Pictures paired with source code
--------
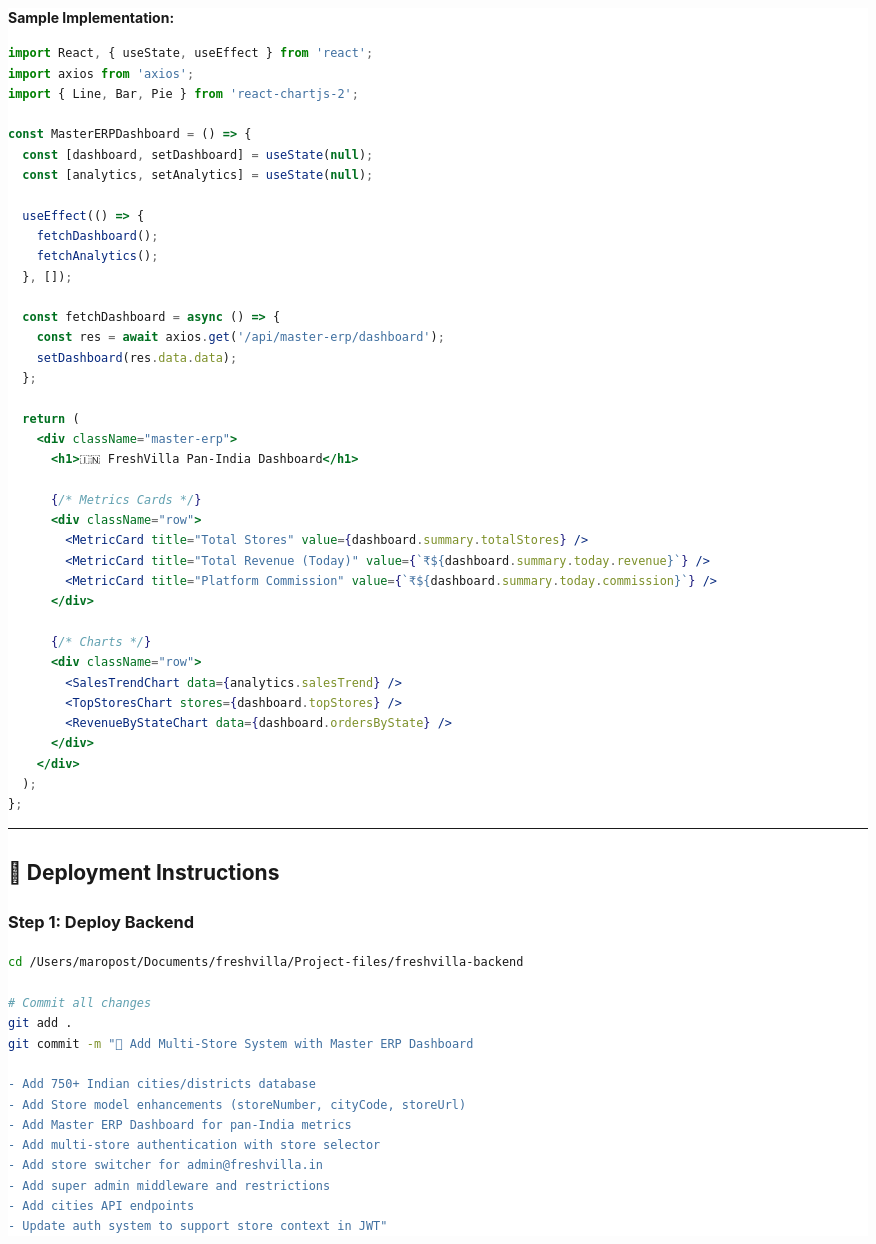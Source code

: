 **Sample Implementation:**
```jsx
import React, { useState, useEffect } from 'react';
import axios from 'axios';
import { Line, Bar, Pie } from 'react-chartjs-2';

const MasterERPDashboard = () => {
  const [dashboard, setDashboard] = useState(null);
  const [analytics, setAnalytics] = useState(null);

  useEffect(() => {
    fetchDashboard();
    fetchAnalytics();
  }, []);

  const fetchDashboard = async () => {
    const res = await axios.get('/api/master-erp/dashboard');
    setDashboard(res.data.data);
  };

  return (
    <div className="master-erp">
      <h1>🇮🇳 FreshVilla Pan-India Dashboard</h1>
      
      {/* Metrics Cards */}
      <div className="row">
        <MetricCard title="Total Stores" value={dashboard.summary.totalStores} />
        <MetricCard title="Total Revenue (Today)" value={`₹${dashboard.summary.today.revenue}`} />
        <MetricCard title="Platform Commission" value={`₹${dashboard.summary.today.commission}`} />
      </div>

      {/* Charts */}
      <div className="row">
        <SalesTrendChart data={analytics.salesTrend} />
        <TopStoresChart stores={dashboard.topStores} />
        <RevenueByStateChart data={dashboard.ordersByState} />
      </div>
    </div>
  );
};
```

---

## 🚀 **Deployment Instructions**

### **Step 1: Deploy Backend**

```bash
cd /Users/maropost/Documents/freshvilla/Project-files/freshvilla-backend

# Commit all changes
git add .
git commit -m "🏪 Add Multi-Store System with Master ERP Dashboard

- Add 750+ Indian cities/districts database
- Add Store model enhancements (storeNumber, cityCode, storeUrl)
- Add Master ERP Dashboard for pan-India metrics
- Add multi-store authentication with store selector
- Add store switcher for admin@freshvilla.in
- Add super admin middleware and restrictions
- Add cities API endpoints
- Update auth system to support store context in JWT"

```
--------
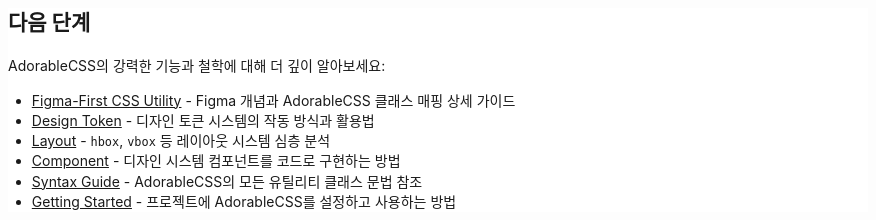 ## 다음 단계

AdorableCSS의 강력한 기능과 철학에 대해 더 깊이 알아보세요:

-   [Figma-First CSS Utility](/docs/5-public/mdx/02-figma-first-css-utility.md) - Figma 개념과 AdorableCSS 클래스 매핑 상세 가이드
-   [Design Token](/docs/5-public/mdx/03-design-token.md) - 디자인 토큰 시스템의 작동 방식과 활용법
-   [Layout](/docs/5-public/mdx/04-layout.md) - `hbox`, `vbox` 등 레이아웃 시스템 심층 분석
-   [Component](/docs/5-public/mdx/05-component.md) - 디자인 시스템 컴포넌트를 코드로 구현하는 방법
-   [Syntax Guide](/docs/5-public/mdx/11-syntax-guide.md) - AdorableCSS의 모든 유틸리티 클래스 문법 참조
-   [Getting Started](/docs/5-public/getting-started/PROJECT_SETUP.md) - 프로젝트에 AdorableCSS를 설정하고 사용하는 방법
--------
- **ACTIVITY**:
Find the word "today" in the entries above. Copy every line that has it.

- **ANSWER BELOW**:
        <MetricCard title="Total Revenue (Today)" value={`₹${dashboard.summary.today.revenue}`} />
        <MetricCard title="Platform Commission" value={`₹${dashboard.summary.today.commission}`} />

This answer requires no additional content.